─── Raw data ───

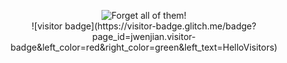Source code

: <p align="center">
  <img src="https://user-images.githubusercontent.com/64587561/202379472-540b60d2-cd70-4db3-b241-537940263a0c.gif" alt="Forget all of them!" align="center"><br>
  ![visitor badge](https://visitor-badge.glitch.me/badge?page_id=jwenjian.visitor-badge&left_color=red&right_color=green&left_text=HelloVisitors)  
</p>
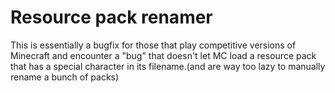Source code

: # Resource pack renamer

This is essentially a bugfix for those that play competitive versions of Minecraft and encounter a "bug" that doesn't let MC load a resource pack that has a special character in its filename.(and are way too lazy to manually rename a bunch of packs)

───
─── Raw data ───

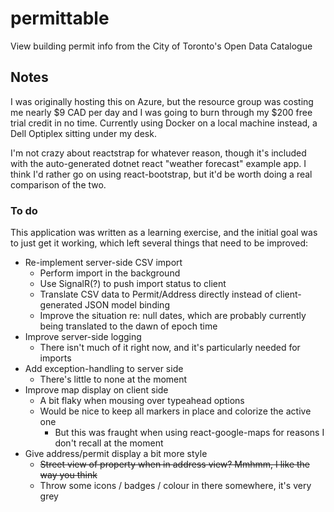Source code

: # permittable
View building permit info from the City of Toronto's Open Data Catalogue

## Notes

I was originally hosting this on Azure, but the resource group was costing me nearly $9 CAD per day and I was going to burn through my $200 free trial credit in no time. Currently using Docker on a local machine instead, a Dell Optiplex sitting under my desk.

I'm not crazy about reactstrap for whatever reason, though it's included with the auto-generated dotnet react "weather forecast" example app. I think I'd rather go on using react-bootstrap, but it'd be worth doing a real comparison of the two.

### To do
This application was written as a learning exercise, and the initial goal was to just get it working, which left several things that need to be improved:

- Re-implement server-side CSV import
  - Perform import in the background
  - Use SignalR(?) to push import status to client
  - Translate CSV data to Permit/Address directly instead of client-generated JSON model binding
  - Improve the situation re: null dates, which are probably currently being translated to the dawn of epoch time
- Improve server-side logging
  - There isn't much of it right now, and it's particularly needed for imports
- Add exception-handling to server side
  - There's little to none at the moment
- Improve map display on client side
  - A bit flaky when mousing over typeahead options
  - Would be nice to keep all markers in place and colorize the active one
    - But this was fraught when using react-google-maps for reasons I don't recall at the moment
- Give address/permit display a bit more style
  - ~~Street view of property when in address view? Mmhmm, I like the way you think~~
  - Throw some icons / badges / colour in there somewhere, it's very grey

───

What this task involves: In the listing above, find the line with "- Would be nice" and the line with "- Give address/permit"; output exactly those lines and all lines between them.

Result of the task:
  - Would be nice to keep all markers in place and colorize the active one
    - But this was fraught when using react-google-maps for reasons I don't recall at the moment
- Give address/permit display a bit more style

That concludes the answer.